The fundamental insight brought forth by the present volume, concerns itself on the scattered and fragmented remnants of the San artists, popularly known as the Bushmen of the Kalahari deserts. The distant past of the fast diminishing San people lie manifest in their artistic and cultural treasures. The tremendous ability to locate events and objects on the basis of symbols, footprints, direction of wind and cloud formation is aptly described by Dr. Sudha Satyawadi in Art and Craft of Botswana, throws light into the lives of the San people who still cling to their distant past and live a simplistic life of the primitive man in modern era.
In the present times when knowledge is confined to the text books, Dr. Aruptharani Sengupta gives an insight into the nomadic lifestyle and wisdom of the Kattu-Nayakars of Tamil Nadu, their power to tranform, create new realities and offer solution and recourse through divination; they heal, soothe and cure with deftness the ailments and misfortunes of the mankind engaged in chasing their materialistic goals.
The IGNCA, through its specific programmes and collaborative projects encourages researches in the field of arts and other forms of cultural expressions between diverse regions and inter-relationship of tribal, rural and urban as well as the literate and oral traditions that are investigated and documented. This volume focuses on South India, a part of Indian sub-continent responsible for the earliest known civilization and cultural transformation. South India has contributed a lot in shaping up Indian culture and tradition by bringing forth various aspects of historical and cultural heritage, religious and social life, art, architecture, literary and linguistic traditions. A report on K‹etrasampadå of Guruvayur Temple in Kerala by Prof. PRG Mathur presents the paradoxical example of a nucleus of old belief system surviving in the present conflicting trends of modernization where humanity unites to communicate with the divine. Dr. Jan Brouwer in Pa¤cabhµuta as an Expression of the Self, focuses on the Visvakarma caste of artisans of Karnataka, who narrate the origin of their tools. They transcend the very world they have created, and view the process as a transcendent act, employing material skills and tools as the machanism to do so. The Tradition of Teyyam by Dr. Chandran T.V. presents divergent forms of various cultic practices which came under the configuration of its very definition where the performer represents the God. On the other hand the Syrian Christian Orthodox Church of Kerala by Dr. Jose George, originated through the missionary activities of the followers of the Christ, occupies an important place among the ancient independent churches of the world. Embracing of local terms and customs has made it unique and different from the rest. In the Unesco Forum, the focus is on the Village India project, launched in 1998 with an aim to challenge and address itself to the development alternatives. An attempt is made to prepare new materials for determining development parameters and to formulate a practical guide for the management of development.

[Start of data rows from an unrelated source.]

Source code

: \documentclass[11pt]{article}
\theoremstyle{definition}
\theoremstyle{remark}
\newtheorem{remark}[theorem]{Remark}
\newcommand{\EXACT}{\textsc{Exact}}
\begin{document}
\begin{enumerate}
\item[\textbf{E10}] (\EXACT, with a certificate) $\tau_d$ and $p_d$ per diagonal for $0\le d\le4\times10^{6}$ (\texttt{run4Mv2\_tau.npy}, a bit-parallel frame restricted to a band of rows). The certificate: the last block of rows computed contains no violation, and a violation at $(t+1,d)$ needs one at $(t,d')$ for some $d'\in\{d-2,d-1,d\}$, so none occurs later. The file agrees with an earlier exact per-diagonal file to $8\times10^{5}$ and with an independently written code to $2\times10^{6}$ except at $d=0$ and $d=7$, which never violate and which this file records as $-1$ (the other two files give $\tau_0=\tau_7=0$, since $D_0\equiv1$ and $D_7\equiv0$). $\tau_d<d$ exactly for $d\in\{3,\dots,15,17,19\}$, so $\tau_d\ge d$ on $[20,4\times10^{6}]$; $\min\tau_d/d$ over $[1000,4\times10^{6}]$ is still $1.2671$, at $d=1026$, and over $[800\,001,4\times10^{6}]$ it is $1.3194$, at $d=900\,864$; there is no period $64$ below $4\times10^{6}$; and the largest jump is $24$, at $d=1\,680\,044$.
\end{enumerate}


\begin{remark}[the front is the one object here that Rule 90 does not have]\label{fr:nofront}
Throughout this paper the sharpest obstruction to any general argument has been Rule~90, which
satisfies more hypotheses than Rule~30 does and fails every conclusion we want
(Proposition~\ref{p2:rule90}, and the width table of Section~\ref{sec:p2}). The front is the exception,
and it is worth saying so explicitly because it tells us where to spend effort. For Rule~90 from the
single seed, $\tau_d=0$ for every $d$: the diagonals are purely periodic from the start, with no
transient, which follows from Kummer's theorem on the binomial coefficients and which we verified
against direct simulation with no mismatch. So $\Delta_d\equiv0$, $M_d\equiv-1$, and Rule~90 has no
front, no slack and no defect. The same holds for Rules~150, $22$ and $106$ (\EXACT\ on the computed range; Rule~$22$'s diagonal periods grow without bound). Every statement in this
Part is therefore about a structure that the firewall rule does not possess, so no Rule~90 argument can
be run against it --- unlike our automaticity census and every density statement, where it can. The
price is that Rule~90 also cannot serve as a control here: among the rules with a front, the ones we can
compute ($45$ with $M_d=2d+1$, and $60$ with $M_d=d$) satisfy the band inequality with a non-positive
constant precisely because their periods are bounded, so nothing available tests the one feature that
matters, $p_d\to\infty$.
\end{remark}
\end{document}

We introduce a series on Quest for Knowledge Paths of Life, which will henceforth be presented as a memoir elucidating the intellectual experiences and interactions of scholars belonging to various fields of knowledge as an expression of their thoughts and sentiments. Prof. B.N. Saraswati voices the concern in safeguarding folklore by acknowledging it as the fundamental experience of the human life responsible for re-construction of the new world order.
Our regular features encompasses the IGNCA news, Prof. N.R. Shetty joining the institute as new Member Secretary; reviews of books affirming man’s faith in religion, nature, the primal elements and the fundamental concepts of the arts; lecture; and the exhibition of paintings by Mother and Daughter, a tribute to the Brunners. We also present a report on seminar, Documentation of Central Asian Antiquities, which hopes to provide an operational framework in preserving the Central Asian civilization and cultures.
Vihangama, thus concludes its journey of the year 2000 by making the past available through the experiences of the diverse traditional cultures into the present and generate an essence of change and continuity of the glorious past and valued future.